» TO DO: Search the listing below for the word "username" and return each line that contains it.
---------- SUPPLIED ENTRIES ----------
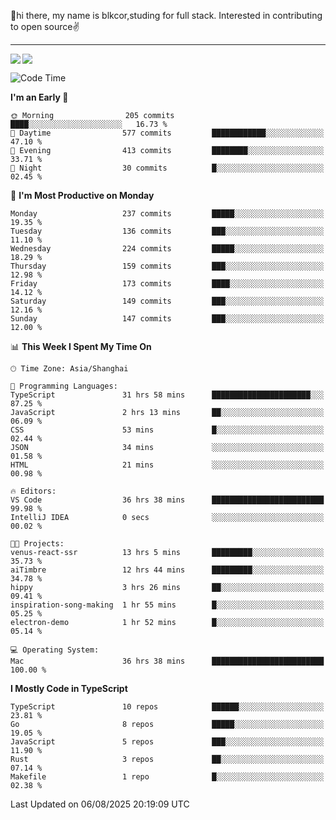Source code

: 👋hi there, my name is blkcor,studing for full stack.
Interested in contributing to open source✌️

<hr/>

![](https://github-readme-stats.vercel.app/api?username=blkcor)
<a href="https://github.com/blkcor/github-readme-stats">
    <img align="left" src="https://github-readme-stats.vercel.app/api/top-langs/?username=blkcor&hide=jupyter%20notebook,shaderlab,tex,c%23&langs_count=9" />
</a>


<!--START_SECTION:waka-->
![Code Time](http://img.shields.io/badge/Code%20Time-2%2C348%20hrs%2017%20mins-blue)

**I'm an Early 🐤** 

```text
🌞 Morning                205 commits         ████░░░░░░░░░░░░░░░░░░░░░   16.73 % 
🌆 Daytime                577 commits         ████████████░░░░░░░░░░░░░   47.10 % 
🌃 Evening                413 commits         ████████░░░░░░░░░░░░░░░░░   33.71 % 
🌙 Night                  30 commits          █░░░░░░░░░░░░░░░░░░░░░░░░   02.45 % 
```
📅 **I'm Most Productive on Monday** 

```text
Monday                   237 commits         █████░░░░░░░░░░░░░░░░░░░░   19.35 % 
Tuesday                  136 commits         ███░░░░░░░░░░░░░░░░░░░░░░   11.10 % 
Wednesday                224 commits         █████░░░░░░░░░░░░░░░░░░░░   18.29 % 
Thursday                 159 commits         ███░░░░░░░░░░░░░░░░░░░░░░   12.98 % 
Friday                   173 commits         ████░░░░░░░░░░░░░░░░░░░░░   14.12 % 
Saturday                 149 commits         ███░░░░░░░░░░░░░░░░░░░░░░   12.16 % 
Sunday                   147 commits         ███░░░░░░░░░░░░░░░░░░░░░░   12.00 % 
```


📊 **This Week I Spent My Time On** 

```text
🕑︎ Time Zone: Asia/Shanghai

💬 Programming Languages: 
TypeScript               31 hrs 58 mins      ██████████████████████░░░   87.25 % 
JavaScript               2 hrs 13 mins       ██░░░░░░░░░░░░░░░░░░░░░░░   06.09 % 
CSS                      53 mins             █░░░░░░░░░░░░░░░░░░░░░░░░   02.44 % 
JSON                     34 mins             ░░░░░░░░░░░░░░░░░░░░░░░░░   01.58 % 
HTML                     21 mins             ░░░░░░░░░░░░░░░░░░░░░░░░░   00.98 % 

🔥 Editors: 
VS Code                  36 hrs 38 mins      █████████████████████████   99.98 % 
IntelliJ IDEA            0 secs              ░░░░░░░░░░░░░░░░░░░░░░░░░   00.02 % 

🐱‍💻 Projects: 
venus-react-ssr          13 hrs 5 mins       █████████░░░░░░░░░░░░░░░░   35.73 % 
aiTimbre                 12 hrs 44 mins      █████████░░░░░░░░░░░░░░░░   34.78 % 
hippy                    3 hrs 26 mins       ██░░░░░░░░░░░░░░░░░░░░░░░   09.41 % 
inspiration-song-making  1 hr 55 mins        █░░░░░░░░░░░░░░░░░░░░░░░░   05.25 % 
electron-demo            1 hr 52 mins        █░░░░░░░░░░░░░░░░░░░░░░░░   05.14 % 

💻 Operating System: 
Mac                      36 hrs 38 mins      █████████████████████████   100.00 % 
```

**I Mostly Code in TypeScript** 

```text
TypeScript               10 repos            ██████░░░░░░░░░░░░░░░░░░░   23.81 % 
Go                       8 repos             █████░░░░░░░░░░░░░░░░░░░░   19.05 % 
JavaScript               5 repos             ███░░░░░░░░░░░░░░░░░░░░░░   11.90 % 
Rust                     3 repos             ██░░░░░░░░░░░░░░░░░░░░░░░   07.14 % 
Makefile                 1 repo              █░░░░░░░░░░░░░░░░░░░░░░░░   02.38 % 
```




 Last Updated on 06/08/2025 20:19:09 UTC
<!--END_SECTION:waka-->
----------
» ANSWER TO THIS PROBLEM:
![](https://github-readme-stats.vercel.app/api?username=blkcor)
    <img align="left" src="https://github-readme-stats.vercel.app/api/top-langs/?username=blkcor&hide=jupyter%20notebook,shaderlab,tex,c%23&langs_count=9" />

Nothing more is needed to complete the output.